■ Exercise data:
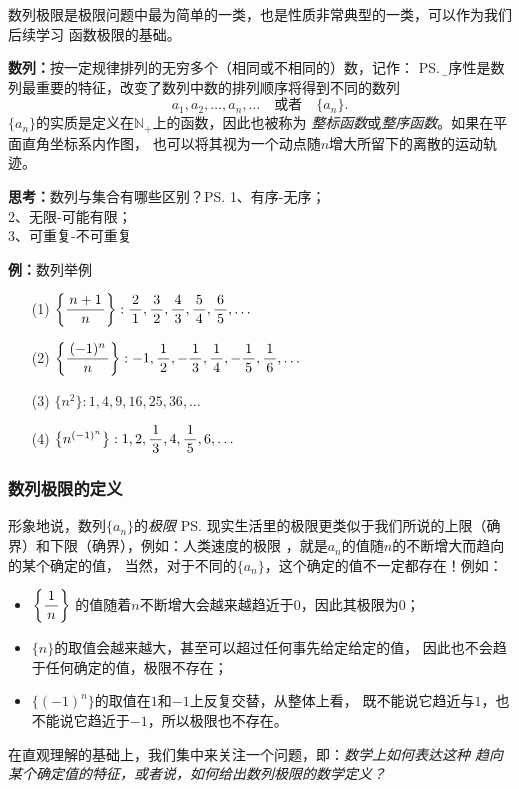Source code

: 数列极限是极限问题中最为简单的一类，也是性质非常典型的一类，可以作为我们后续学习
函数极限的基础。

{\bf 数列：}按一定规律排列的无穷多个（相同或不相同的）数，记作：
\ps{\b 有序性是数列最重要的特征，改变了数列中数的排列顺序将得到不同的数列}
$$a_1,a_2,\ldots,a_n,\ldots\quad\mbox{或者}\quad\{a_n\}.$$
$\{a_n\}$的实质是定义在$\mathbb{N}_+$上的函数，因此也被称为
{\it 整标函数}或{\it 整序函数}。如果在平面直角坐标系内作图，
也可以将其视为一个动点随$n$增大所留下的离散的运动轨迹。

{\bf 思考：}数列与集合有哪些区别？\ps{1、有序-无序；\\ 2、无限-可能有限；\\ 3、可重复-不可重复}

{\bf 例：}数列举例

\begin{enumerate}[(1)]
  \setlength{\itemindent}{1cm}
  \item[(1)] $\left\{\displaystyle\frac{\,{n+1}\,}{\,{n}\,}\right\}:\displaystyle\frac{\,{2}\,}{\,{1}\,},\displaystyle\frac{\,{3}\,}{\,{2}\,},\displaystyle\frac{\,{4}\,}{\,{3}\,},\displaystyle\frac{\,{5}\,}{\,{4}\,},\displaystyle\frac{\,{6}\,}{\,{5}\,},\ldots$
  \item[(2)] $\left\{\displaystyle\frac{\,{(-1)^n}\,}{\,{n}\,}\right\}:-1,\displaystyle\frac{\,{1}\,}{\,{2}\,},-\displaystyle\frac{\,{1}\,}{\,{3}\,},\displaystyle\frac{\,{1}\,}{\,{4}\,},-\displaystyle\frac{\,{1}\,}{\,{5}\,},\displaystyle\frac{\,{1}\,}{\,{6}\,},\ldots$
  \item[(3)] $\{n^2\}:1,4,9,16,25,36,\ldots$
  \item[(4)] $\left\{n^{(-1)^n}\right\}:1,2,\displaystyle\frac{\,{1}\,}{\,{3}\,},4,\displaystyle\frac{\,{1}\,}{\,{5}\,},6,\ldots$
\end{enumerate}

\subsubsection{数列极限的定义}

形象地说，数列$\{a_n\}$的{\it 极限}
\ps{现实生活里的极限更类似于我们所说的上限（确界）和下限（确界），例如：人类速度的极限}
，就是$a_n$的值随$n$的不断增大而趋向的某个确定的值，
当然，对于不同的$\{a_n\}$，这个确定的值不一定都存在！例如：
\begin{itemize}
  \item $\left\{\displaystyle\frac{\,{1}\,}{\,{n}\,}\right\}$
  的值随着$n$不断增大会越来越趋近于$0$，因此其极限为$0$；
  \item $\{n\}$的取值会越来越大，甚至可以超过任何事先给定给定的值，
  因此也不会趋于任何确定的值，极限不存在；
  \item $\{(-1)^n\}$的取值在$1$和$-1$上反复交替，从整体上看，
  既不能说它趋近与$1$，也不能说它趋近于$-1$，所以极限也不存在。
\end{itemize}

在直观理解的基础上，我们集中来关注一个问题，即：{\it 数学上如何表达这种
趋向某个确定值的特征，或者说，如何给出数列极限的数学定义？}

---

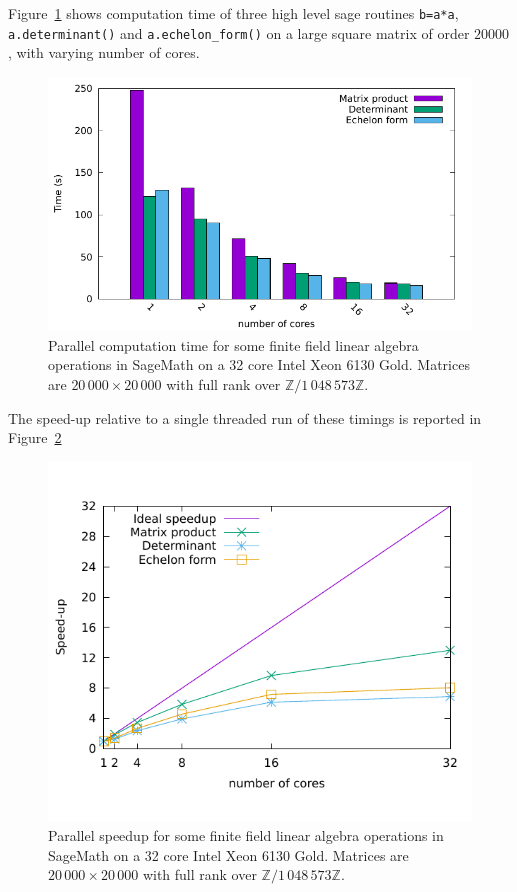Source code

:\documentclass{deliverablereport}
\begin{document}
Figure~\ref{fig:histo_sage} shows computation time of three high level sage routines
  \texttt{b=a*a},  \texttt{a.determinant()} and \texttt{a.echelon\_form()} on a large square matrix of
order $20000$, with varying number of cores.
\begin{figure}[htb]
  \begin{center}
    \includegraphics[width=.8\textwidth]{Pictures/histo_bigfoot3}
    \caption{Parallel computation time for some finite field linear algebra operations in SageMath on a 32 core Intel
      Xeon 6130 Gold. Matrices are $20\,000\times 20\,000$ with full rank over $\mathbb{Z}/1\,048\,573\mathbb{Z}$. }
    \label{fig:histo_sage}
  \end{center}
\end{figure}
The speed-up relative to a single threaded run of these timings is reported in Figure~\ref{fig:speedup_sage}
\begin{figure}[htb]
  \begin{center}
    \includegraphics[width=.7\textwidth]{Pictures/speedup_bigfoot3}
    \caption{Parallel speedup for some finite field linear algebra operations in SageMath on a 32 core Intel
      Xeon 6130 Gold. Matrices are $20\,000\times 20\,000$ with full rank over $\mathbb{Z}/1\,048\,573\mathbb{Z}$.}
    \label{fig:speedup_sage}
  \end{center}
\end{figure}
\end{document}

==

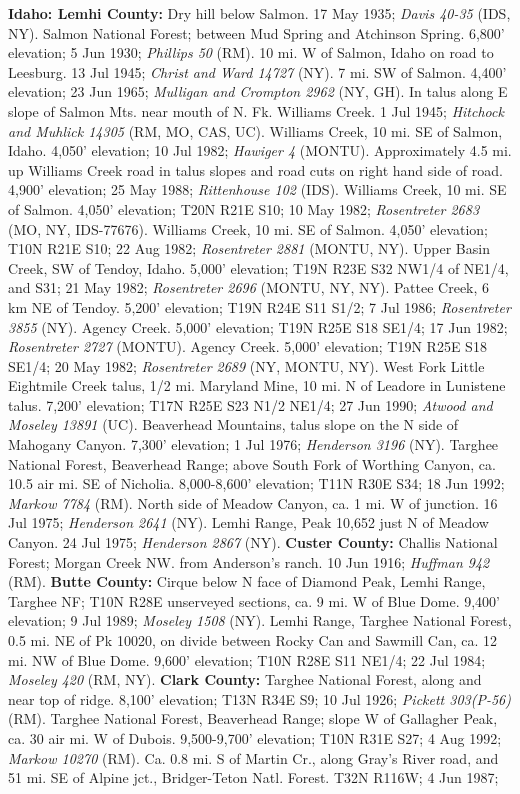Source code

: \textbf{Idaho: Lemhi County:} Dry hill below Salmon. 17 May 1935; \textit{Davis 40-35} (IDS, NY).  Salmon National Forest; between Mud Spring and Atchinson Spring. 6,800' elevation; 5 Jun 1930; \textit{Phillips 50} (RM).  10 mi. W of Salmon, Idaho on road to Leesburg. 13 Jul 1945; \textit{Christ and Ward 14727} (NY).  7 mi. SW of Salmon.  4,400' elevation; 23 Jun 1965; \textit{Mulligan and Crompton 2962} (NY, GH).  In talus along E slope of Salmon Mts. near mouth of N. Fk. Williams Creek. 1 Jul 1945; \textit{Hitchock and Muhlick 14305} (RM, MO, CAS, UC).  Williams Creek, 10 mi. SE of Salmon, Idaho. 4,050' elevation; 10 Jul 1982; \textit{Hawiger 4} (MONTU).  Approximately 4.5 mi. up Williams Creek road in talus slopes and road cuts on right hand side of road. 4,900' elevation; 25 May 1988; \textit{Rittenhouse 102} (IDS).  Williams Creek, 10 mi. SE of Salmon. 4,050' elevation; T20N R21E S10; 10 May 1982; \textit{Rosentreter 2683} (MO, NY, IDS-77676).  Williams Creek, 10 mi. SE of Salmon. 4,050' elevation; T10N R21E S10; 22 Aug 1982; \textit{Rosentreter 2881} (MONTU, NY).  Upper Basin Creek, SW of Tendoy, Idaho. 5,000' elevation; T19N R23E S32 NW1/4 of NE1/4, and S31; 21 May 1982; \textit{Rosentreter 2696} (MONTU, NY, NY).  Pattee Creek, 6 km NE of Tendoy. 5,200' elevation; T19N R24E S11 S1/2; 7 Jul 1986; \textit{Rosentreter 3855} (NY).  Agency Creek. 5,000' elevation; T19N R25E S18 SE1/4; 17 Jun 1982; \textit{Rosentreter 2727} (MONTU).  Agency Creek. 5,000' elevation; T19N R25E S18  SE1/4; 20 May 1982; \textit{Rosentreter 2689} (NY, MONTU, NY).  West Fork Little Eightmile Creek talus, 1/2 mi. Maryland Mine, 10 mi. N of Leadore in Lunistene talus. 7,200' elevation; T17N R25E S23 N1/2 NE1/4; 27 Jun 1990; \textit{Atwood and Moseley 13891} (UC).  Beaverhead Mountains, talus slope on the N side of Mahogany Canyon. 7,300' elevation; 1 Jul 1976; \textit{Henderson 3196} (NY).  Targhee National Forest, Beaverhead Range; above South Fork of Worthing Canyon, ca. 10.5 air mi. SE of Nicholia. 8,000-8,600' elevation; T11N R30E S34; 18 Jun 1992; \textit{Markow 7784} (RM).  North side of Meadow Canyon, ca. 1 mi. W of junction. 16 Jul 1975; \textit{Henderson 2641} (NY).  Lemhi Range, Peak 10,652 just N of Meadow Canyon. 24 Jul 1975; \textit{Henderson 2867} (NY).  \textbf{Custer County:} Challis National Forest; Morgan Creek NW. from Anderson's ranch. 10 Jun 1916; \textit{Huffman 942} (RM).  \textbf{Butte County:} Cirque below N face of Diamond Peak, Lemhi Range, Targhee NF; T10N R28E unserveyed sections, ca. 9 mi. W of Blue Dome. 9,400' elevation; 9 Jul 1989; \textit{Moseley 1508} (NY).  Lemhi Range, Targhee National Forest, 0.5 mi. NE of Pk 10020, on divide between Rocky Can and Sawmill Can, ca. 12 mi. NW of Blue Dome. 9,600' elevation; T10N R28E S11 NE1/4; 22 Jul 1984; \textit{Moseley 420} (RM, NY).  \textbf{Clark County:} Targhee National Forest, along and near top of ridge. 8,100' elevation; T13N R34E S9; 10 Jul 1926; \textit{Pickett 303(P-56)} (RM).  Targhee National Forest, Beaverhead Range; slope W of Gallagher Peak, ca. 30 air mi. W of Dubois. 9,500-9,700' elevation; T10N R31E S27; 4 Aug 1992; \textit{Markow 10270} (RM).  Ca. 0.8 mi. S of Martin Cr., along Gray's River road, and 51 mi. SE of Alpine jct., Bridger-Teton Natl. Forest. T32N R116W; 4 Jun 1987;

■ Action item: Looking at the records above, work out how many lines hold "width" and write only that number.

■ Task result: 2